Here at Muslim Aid, we work hard to help humanity, no matter what people's individual circumstances. Helping to reduce the amount of homelessness in the UK is part of what we do, especially throughout the coldest months of the year.

Rough sleepers, living on the streets, homeless people; these are just some of the names given to a shocking percentage of the population who find themselves without a fixed place to call home. Many of us tend to associate homelessness with people who are merely sleeping on the streets, often seen with cardboard boxes and sleeping bags huddled in cold doorways, but the sad fact is that being homeless doesn’t always mean that you don’t have a roof over your head.

What Does Being Homeless Mean?

Somebody can be regarded as homeless if they do not have a legal right to occupy the place they are living in. With a large number of people sofa-surfing or squatting in vacant buildings, many homeless people technically do have a roof over their head, at least in the short-term.

However, with up to 62% of single homeless people remaining unreported in official figures, homelessness has now become a major humanitarian issue that requires urgent attention.

What Causes Homelessness in the UK?

With budget cuts to local authorities up and down the country and the ongoing housing crisis here in the UK, the amount of funding available to help the most vulnerable members of society has shrunk over the years. As a result, there are more people classed as homeless than there has ever been before.

For many of these people, their lives have been taken away from them in the blink of an eye. With so many people living in poverty despite being in work, the risk of becoming homeless is a reality for many should they lose their job or become too ill to work. Any one of us, from any walk of life, can become homeless as there are many reasons why people end up homeless – but with your donations, we can do our best to help those who need our help the most.

It Can Happen to Anyone

The loss of a job and a marriage or relationship breakdown are two of the biggest causes behind homelessness, especially as the cost of living rises while earnings simply aren’t matching up. Recent reports suggest that there are approximately 8 million people who are just one paycheck away from being made homeless.

Other reasons that can easily lead to homelessness include: addiction, mental and physical illness, spiralling debt or leaving an institution without adequate support in place.

Once homeless, it can be extremely difficult to return to an everyday normal routine, finding a job and a new place to call home, both on a practical level and on an emotional one, too.

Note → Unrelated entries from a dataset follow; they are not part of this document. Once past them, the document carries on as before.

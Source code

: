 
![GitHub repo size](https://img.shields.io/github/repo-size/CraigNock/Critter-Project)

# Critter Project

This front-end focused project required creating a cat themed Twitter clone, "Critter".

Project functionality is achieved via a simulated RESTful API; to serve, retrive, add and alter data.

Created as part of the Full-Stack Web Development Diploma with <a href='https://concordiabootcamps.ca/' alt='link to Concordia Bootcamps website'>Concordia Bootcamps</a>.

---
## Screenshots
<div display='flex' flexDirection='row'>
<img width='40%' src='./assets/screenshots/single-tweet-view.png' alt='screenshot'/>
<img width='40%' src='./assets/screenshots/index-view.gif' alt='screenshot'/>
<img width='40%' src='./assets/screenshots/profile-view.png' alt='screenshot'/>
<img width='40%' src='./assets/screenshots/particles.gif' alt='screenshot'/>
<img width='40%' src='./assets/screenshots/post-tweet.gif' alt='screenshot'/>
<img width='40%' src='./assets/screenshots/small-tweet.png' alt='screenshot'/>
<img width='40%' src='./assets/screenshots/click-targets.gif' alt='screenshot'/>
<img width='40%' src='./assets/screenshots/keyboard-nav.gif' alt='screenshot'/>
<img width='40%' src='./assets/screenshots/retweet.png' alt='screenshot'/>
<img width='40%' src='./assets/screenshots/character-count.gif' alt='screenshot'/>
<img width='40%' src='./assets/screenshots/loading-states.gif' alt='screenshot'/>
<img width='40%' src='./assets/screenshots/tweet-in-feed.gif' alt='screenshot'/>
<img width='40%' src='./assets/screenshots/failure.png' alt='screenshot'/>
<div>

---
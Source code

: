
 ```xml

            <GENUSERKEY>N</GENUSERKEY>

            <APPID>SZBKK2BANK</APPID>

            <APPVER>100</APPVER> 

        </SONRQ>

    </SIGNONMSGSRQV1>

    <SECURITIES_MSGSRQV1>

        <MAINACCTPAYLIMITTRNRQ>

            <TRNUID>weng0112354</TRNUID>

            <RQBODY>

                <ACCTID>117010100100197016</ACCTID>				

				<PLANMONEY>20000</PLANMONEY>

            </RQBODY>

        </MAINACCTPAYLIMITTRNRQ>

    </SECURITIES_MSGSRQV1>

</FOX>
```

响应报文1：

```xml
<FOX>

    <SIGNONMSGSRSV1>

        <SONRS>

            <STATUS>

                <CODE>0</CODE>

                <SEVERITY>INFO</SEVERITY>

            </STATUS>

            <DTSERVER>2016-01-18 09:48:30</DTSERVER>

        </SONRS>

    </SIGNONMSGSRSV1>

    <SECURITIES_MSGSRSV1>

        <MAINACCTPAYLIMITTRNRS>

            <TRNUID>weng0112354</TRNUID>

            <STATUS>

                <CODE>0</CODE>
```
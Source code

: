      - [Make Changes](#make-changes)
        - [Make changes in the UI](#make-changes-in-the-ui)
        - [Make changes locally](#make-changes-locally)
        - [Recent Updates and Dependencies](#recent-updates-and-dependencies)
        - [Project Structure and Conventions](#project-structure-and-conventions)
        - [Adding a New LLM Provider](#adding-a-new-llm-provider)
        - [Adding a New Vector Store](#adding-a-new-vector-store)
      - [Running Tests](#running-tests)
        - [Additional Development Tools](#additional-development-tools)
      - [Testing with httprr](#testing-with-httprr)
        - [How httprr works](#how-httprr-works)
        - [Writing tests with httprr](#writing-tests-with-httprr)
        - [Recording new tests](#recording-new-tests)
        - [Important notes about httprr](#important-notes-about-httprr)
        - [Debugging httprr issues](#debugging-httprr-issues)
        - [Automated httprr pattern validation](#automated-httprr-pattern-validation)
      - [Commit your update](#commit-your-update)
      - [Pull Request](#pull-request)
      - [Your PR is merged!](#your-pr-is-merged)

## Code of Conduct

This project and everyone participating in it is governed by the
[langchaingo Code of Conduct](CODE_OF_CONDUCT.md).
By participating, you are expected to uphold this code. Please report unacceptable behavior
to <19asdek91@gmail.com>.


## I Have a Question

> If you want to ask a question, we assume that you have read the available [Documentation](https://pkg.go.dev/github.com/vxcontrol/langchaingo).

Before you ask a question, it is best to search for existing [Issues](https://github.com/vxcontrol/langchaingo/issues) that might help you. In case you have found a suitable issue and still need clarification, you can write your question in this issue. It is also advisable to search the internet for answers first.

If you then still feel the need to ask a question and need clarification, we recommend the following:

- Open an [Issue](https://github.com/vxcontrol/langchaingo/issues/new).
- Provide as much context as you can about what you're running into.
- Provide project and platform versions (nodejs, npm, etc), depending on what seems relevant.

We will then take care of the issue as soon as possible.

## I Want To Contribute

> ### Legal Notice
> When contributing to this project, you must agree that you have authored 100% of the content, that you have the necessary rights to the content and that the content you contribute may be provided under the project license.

Here are a few facts and figures to get you thinking:

1. There are around 400,000 hidden homeless individuals in the UK. These include people living in B&Bs, hostels, squatting and even those who are sofa-surfing with friends and relatives.

2. While the most common reason people give for being homeless is a relationship breakdown, other factors include physical health problems, mental health issues, alcohol and drug problems, bereavement, and bad experiences with care and the legal justice system.

3. Homelessness does not only enforce a feeling of isolation, but it can also increase a person’s chances of experiencing drug abuse, as well as physical and mental health problems.

4. A homeless person is likely to be a victim of theft 47 times more than the general public and 13 times more likely to be a victim of violent crime.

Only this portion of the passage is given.